Work to be completed:
Each line with the word "index" must appear in the answer, copied from the records.

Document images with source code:
_ _ _

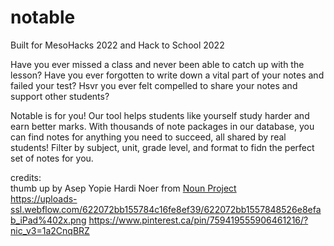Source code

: # notable
Built for MesoHacks 2022 and Hack to School 2022

Have you ever missed a class and never been able to catch up with the lesson?
Have you ever forgotten to write down a vital part of your notes and failed your test?
Hsvr you ever felt compelled to share your notes and support other students?

Notable is for you! Our tool helps students like yourself study harder and earn better marks. With thousands of note packages in our database, you can find notes for anything you need to succeed, all shared by real students! Filter by subject, unit, grade level, and format to fidn the perfect set of notes for you.

credits: <br>
thumb up by Asep Yopie Hardi Noer from <a href="https://thenounproject.com/browse/icons/term/thumb-up/" target="_blank" title="thumb up Icons">Noun Project</a><br>
https://uploads-ssl.webflow.com/622072bb155784c16fe8ef39/622072bb1557848526e8efab_iPad%402x.png
https://www.pinterest.ca/pin/759419555906461216/?nic_v3=1a2CnqBRZ
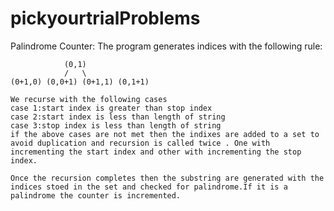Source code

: # pickyourtrialProblems

Palindrome Counter:
The program generates indices with the following rule:

                (0,1)
                /   \
    (0+1,0) (0,0+1) (0+1,1) (0,1+1)
    
    We recurse with the following cases
    case 1:start index is greater than stop index
    case 2:start index is less than length of string
    case 3:stop index is less than length of string
    if the above cases are not met then the indixes are added to a set to avoid duplication and recursion is called twice . One with incrementing the start index and other with incrementing the stop index.
    
    Once the recursion completes then the substring are generated with the indices stoed in the set and checked for palindrome.If it is a palindrome the counter is incremented.
    
 
    
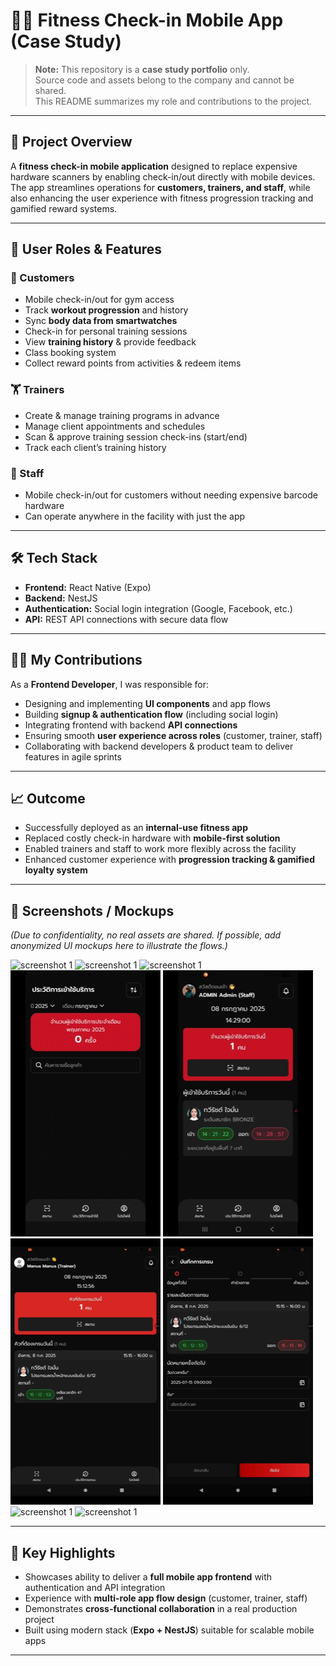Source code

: # 🏋️‍♂️ Fitness Check-in Mobile App (Case Study)

> **Note:** This repository is a **case study portfolio** only.  
> Source code and assets belong to the company and cannot be shared.  
> This README summarizes my role and contributions to the project.

---

## 📱 Project Overview

A **fitness check-in mobile application** designed to replace expensive hardware scanners by enabling check-in/out directly with mobile devices.  
The app streamlines operations for **customers, trainers, and staff**, while also enhancing the user experience with fitness progression tracking and gamified reward systems.

---

## 👤 User Roles & Features

### 🧑 Customers

- Mobile check-in/out for gym access
- Track **workout progression** and history
- Sync **body data from smartwatches**
- Check-in for personal training sessions
- View **training history** & provide feedback
- Class booking system
- Collect reward points from activities & redeem items

### 🏋️ Trainers

- Create & manage training programs in advance
- Manage client appointments and schedules
- Scan & approve training session check-ins (start/end)
- Track each client’s training history

### 👩 Staff

- Mobile check-in/out for customers without needing expensive barcode hardware
- Can operate anywhere in the facility with just the app

---

## 🛠️ Tech Stack

- **Frontend:** React Native (Expo)
- **Backend:** NestJS
- **Authentication:** Social login integration (Google, Facebook, etc.)
- **API:** REST API connections with secure data flow

---

## 👨‍💻 My Contributions

As a **Frontend Developer**, I was responsible for:

- Designing and implementing **UI components** and app flows
- Building **signup & authentication flow** (including social login)
- Integrating frontend with backend **API connections**
- Ensuring smooth **user experience across roles** (customer, trainer, staff)
- Collaborating with backend developers & product team to deliver features in agile sprints

---

## 📈 Outcome

- Successfully deployed as an **internal-use fitness app**
- Replaced costly check-in hardware with **mobile-first solution**
- Enabled trainers and staff to work more flexibly across the facility
- Enhanced customer experience with **progression tracking & gamified loyalty system**

---

## 📸 Screenshots / Mockups

_(Due to confidentiality, no real assets are shared. If possible, add anonymized UI mockups here to illustrate the flows.)_

![screenshot 1](./public/1_register1_edit%20-%20Made%20with%20Clipchamp.gif)
![screenshot 1](./public/2_register2_edit%20-%20Made%20with%20Clipchamp.gif)
![screenshot 1](./public/3_membercard_edit%20-%20Made%20with%20Clipchamp.gif)
![screenshot 1](./public/4_Staff_checkin%20-%20Made%20with%20Clipchamp.gif)
![screenshot 1](./public/5_Staff_Switchmode%20-%20Made%20with%20Clipchamp.gif)
![screenshot 1](./public/6_Trainerflow1%20-%20Made%20with%20Clipchamp.gif)
![screenshot 1](./public/7_Trainerflow2%20-%20Made%20with%20Clipchamp.gif)
![screenshot 1](./public/8_Event%20-%20Made%20with%20Clipchamp.gif)
![screenshot 1](./public/9_Event2%20-%20Made%20with%20Clipchamp.gif)

---

## 🚀 Key Highlights

- Showcases ability to deliver a **full mobile app frontend** with authentication and API integration
- Experience with **multi-role app flow design** (customer, trainer, staff)
- Demonstrates **cross-functional collaboration** in a real production project
- Built using modern stack (**Expo + NestJS**) suitable for scalable mobile apps

---
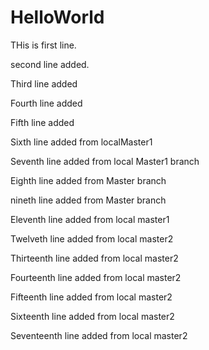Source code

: # HelloWorld

THis is first line.

second line added.

Third line added

Fourth line added

Fifth line added

Sixth line added from localMaster1

Seventh line added from local Master1 branch

Eighth line added from Master branch

nineth line added from Master branch

Eleventh line added from local master1

Twelveth line added from local master2

Thirteenth line added from local master2

Fourteenth line added from local master2

Fifteenth line added from local master2

Sixteenth line added from local master2


Seventeenth line added from local master2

_ _ _

Output:
    case 1:start index is greater than stop index
    case 2:start index is less than length of string
    case 3:stop index is less than length of string
    if the above cases are not met then the indixes are added to a set to avoid duplication and recursion is called twice . One with incrementing the start index and other with incrementing the stop index.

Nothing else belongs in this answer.